Generation of podocyte-specific SH3YL1 KO mice

To produce podocyte-specific SH3YL1 knockout mice, SH3YL1^fl/+ mice that were generated from SH3YL1 KO mice²⁶ were used to generate conditional-ready knockout mice following exposure to flp recombinase. Heterozygous SH3YL1 floxed mice were crossed with B6.Cg-Tg (Nphs2-Cre) 295Lbh/J mice developed by Lawrence Holzman, University of Pennsylvania, purchased from Jackson Laboratories (Jackson Laboratories, stock # 008205).
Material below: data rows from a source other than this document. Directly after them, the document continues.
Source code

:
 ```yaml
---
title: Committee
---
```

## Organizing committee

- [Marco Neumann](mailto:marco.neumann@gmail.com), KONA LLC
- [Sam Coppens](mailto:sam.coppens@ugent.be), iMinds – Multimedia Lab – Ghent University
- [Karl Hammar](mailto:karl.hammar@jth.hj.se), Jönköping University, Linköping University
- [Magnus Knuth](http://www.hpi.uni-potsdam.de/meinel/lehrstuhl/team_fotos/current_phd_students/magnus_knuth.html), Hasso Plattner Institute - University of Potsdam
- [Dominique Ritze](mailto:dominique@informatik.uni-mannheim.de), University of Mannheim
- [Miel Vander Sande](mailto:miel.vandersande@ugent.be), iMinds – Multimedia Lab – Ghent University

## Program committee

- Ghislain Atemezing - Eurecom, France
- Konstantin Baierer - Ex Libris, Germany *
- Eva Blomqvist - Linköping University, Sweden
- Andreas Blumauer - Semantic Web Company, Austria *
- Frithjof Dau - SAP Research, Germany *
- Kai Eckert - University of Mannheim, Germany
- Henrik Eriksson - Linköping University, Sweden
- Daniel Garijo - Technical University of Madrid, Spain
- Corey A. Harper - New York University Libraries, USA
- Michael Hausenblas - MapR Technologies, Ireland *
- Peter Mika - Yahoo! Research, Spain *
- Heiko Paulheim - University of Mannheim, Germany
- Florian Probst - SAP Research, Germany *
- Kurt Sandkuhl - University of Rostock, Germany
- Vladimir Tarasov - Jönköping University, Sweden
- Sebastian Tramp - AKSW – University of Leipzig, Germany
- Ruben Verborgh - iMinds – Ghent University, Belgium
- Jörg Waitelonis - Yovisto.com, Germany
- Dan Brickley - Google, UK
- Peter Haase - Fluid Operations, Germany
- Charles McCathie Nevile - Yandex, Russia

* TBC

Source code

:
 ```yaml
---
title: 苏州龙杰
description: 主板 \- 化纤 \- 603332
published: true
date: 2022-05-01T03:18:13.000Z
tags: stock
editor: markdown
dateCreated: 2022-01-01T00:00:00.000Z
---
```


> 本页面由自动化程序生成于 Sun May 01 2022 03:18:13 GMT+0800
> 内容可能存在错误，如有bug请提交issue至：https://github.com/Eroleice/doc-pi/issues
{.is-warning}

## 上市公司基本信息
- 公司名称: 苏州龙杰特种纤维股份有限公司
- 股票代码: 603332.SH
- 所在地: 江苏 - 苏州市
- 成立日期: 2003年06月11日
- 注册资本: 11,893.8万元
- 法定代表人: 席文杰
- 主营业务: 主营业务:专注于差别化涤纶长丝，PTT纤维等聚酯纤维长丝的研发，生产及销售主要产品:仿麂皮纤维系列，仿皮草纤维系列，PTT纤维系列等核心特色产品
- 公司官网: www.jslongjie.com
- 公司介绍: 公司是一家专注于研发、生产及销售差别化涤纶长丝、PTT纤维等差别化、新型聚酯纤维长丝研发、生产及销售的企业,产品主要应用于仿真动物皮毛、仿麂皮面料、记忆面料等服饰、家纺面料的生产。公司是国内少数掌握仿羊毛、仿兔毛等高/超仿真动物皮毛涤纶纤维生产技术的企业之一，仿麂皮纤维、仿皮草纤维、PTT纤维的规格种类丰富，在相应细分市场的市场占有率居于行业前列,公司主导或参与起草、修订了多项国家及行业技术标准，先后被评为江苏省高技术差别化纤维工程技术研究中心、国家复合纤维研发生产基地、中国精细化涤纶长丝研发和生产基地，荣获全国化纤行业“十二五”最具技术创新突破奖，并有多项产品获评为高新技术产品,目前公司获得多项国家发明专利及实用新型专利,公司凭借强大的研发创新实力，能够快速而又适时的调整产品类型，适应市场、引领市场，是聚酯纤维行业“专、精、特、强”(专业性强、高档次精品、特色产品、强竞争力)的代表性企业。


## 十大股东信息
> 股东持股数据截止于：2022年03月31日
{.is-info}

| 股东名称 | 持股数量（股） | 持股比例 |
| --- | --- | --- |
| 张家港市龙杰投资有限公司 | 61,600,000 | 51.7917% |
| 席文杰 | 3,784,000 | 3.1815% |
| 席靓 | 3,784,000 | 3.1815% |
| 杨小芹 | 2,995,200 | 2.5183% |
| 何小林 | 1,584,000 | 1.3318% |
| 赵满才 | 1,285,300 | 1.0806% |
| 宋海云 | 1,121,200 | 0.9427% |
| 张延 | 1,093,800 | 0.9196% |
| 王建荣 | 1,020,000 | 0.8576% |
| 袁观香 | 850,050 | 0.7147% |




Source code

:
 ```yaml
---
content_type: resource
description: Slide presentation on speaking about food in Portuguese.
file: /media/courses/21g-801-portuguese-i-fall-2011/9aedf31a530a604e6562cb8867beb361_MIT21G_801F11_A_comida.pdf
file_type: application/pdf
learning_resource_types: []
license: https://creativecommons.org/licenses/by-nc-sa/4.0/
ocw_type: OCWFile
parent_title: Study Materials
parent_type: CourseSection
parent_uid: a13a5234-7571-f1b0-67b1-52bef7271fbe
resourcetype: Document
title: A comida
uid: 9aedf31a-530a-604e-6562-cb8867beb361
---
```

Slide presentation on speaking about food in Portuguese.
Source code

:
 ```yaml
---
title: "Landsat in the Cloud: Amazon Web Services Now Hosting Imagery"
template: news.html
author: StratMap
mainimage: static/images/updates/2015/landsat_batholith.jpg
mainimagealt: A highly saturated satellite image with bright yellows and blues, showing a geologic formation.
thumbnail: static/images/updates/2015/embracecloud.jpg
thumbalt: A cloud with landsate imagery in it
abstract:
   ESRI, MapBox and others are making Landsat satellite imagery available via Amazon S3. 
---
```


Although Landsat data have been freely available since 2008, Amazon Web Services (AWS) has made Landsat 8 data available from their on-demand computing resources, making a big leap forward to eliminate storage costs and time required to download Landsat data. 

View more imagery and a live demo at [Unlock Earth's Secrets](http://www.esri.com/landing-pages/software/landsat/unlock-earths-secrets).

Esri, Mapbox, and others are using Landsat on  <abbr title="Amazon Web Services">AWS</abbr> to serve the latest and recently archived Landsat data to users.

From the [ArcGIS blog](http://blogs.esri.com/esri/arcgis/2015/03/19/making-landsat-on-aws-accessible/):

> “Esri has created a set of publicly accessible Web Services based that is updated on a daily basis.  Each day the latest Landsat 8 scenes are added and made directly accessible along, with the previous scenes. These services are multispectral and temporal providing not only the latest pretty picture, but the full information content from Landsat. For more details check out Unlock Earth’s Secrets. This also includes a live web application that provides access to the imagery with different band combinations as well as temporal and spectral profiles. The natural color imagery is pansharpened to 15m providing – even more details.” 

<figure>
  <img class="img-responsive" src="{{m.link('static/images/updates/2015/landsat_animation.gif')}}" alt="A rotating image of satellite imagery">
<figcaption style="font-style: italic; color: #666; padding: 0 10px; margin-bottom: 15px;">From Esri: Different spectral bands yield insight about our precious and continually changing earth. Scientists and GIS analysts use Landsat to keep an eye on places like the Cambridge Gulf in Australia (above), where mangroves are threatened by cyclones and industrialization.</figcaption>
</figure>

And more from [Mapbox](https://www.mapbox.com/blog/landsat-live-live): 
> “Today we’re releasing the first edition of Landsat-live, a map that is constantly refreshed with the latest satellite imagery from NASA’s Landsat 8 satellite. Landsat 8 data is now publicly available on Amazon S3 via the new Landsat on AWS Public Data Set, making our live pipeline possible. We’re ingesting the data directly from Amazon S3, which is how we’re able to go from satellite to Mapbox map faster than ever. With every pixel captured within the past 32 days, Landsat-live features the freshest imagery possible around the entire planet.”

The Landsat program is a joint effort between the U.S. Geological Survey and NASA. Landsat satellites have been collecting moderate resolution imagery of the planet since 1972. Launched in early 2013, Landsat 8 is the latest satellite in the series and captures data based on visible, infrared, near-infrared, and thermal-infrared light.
To obtain homozygous floxed-SH3YL1 mice with an Nphs2-Cre transgene, Nphs2-Cre/SH3YL1^fl/+ mice were crossed with SH3YL1^fl/+ without the Nphs2-Cre transgene. DNA was isolated from the tails and used for genotyping analysis by PCR method using MyTaq HS DNA Polymerase (BIO-21111, Bioline). The following primers were used for genotyping: transgene forward 5′ GCG GTC TGG CAG TAA AAA CTA TC 3’; transgene reverse 5′ GTG AAA CAG CAT TGC TGT CAC TT 3’; internal control forward 5′ CTA GGC CAC AGA ATT GAA AGA TCT 3’; internal control reverse 5′ GTA GGT GGA AAT TCT AGC ATC ATC C 3’; CSD-loxF 5′ GAG ATG GCG CAA CGC AAT TAA TG 3’; CSD-SH3YL1-R 5′ TCA CAT GGA GGT GCT ATA GAA GGG C 3’; and CSD- SH3YL1-F 5′ TGA GGT ATG TTC TGT GCT GAG ACC C 3’; CSD- SH3YL1-ttR 5′ CTT TGC GTA GAT AAG GCC AGA AGC C 3’. The primer sets were used: (1) Nphs2-Cre transgene primer set (from Jackson Laboratories): Transgene fw/Transgene rv & Internal control fw/Internal control rv. (2) Wild-type/PostFlp primer set: CSD-SH3YL1-F/CSD-SH3YL1-ttR and (3) Floxed primer set: CSD-loxF/CSD-SH3YL1-R.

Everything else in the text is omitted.